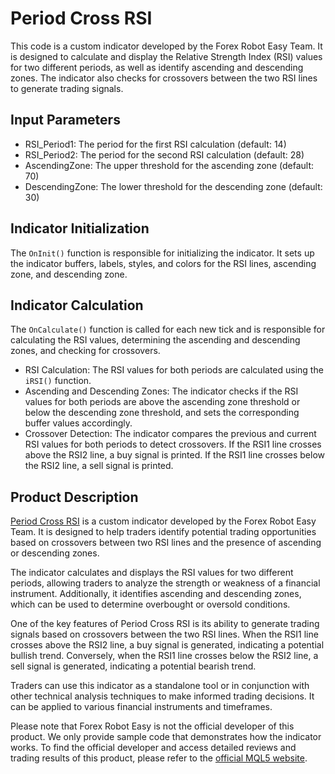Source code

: # Period Cross RSI

This code is a custom indicator developed by the Forex Robot Easy Team. It is designed to calculate and display the Relative Strength Index (RSI) values for two different periods, as well as identify ascending and descending zones. The indicator also checks for crossovers between the two RSI lines to generate trading signals.

## Input Parameters

- RSI_Period1: The period for the first RSI calculation (default: 14)
- RSI_Period2: The period for the second RSI calculation (default: 28)
- AscendingZone: The upper threshold for the ascending zone (default: 70)
- DescendingZone: The lower threshold for the descending zone (default: 30)

## Indicator Initialization

The `OnInit()` function is responsible for initializing the indicator. It sets up the indicator buffers, labels, styles, and colors for the RSI lines, ascending zone, and descending zone.

## Indicator Calculation

The `OnCalculate()` function is called for each new tick and is responsible for calculating the RSI values, determining the ascending and descending zones, and checking for crossovers.

- RSI Calculation: The RSI values for both periods are calculated using the `iRSI()` function.
- Ascending and Descending Zones: The indicator checks if the RSI values for both periods are above the ascending zone threshold or below the descending zone threshold, and sets the corresponding buffer values accordingly.
- Crossover Detection: The indicator compares the previous and current RSI values for both periods to detect crossovers. If the RSI1 line crosses above the RSI2 line, a buy signal is printed. If the RSI1 line crosses below the RSI2 line, a sell signal is printed.

## Product Description

[Period Cross RSI](https://forexroboteasy.com/forex-robot-review/period-cross-rsi-review-new-forex-software-for-trading-zones/) is a custom indicator developed by the Forex Robot Easy Team. It is designed to help traders identify potential trading opportunities based on crossovers between two RSI lines and the presence of ascending or descending zones.

The indicator calculates and displays the RSI values for two different periods, allowing traders to analyze the strength or weakness of a financial instrument. Additionally, it identifies ascending and descending zones, which can be used to determine overbought or oversold conditions.

One of the key features of Period Cross RSI is its ability to generate trading signals based on crossovers between the two RSI lines. When the RSI1 line crosses above the RSI2 line, a buy signal is generated, indicating a potential bullish trend. Conversely, when the RSI1 line crosses below the RSI2 line, a sell signal is generated, indicating a potential bearish trend.

Traders can use this indicator as a standalone tool or in conjunction with other technical analysis techniques to make informed trading decisions. It can be applied to various financial instruments and timeframes.

Please note that Forex Robot Easy is not the official developer of this product. We only provide sample code that demonstrates how the indicator works. To find the official developer and access detailed reviews and trading results of this product, please refer to the [official MQL5 website](https://www.mql5.com/).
•••••
§ AIM OF THE TASK: Which lines above contain the word "sell"? Copy each one.

§ TASK RESPONSE:
- Crossover Detection: The indicator compares the previous and current RSI values for both periods to detect crossovers. If the RSI1 line crosses above the RSI2 line, a buy signal is printed. If the RSI1 line crosses below the RSI2 line, a sell signal is printed.
One of the key features of Period Cross RSI is its ability to generate trading signals based on crossovers between the two RSI lines. When the RSI1 line crosses above the RSI2 line, a buy signal is generated, indicating a potential bullish trend. Conversely, when the RSI1 line crosses below the RSI2 line, a sell signal is generated, indicating a potential bearish trend.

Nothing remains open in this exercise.